• What to do: Write each record again exactly as it stands.

::: Records to use :::

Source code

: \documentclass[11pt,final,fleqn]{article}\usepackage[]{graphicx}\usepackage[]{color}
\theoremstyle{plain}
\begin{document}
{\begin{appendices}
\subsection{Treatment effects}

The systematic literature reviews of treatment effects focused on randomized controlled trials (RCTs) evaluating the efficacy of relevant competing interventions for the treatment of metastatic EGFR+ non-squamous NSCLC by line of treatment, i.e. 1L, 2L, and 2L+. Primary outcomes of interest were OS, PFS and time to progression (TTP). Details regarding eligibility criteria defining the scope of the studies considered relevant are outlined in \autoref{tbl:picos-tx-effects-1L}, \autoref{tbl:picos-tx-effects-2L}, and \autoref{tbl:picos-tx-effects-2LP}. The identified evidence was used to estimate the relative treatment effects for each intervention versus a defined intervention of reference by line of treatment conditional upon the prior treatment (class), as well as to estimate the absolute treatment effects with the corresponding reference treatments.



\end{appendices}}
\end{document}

:::

• Your response:
Source code

: \documentclass[11pt,final,fleqn]{article}\usepackage[]{graphicx}\usepackage[]{color}
\theoremstyle{plain}
\begin{document}
{\begin{appendices}
\subsection{Treatment effects}

The systematic literature reviews of treatment effects focused on randomized controlled trials (RCTs) evaluating the efficacy of relevant competing interventions for the treatment of metastatic EGFR+ non-squamous NSCLC by line of treatment, i.e. 1L, 2L, and 2L+. Primary outcomes of interest were OS, PFS and time to progression (TTP). Details regarding eligibility criteria defining the scope of the studies considered relevant are outlined in \autoref{tbl:picos-tx-effects-1L}, \autoref{tbl:picos-tx-effects-2L}, and \autoref{tbl:picos-tx-effects-2LP}. The identified evidence was used to estimate the relative treatment effects for each intervention versus a defined intervention of reference by line of treatment conditional upon the prior treatment (class), as well as to estimate the absolute treatment effects with the corresponding reference treatments.



\end{appendices}}
\end{document}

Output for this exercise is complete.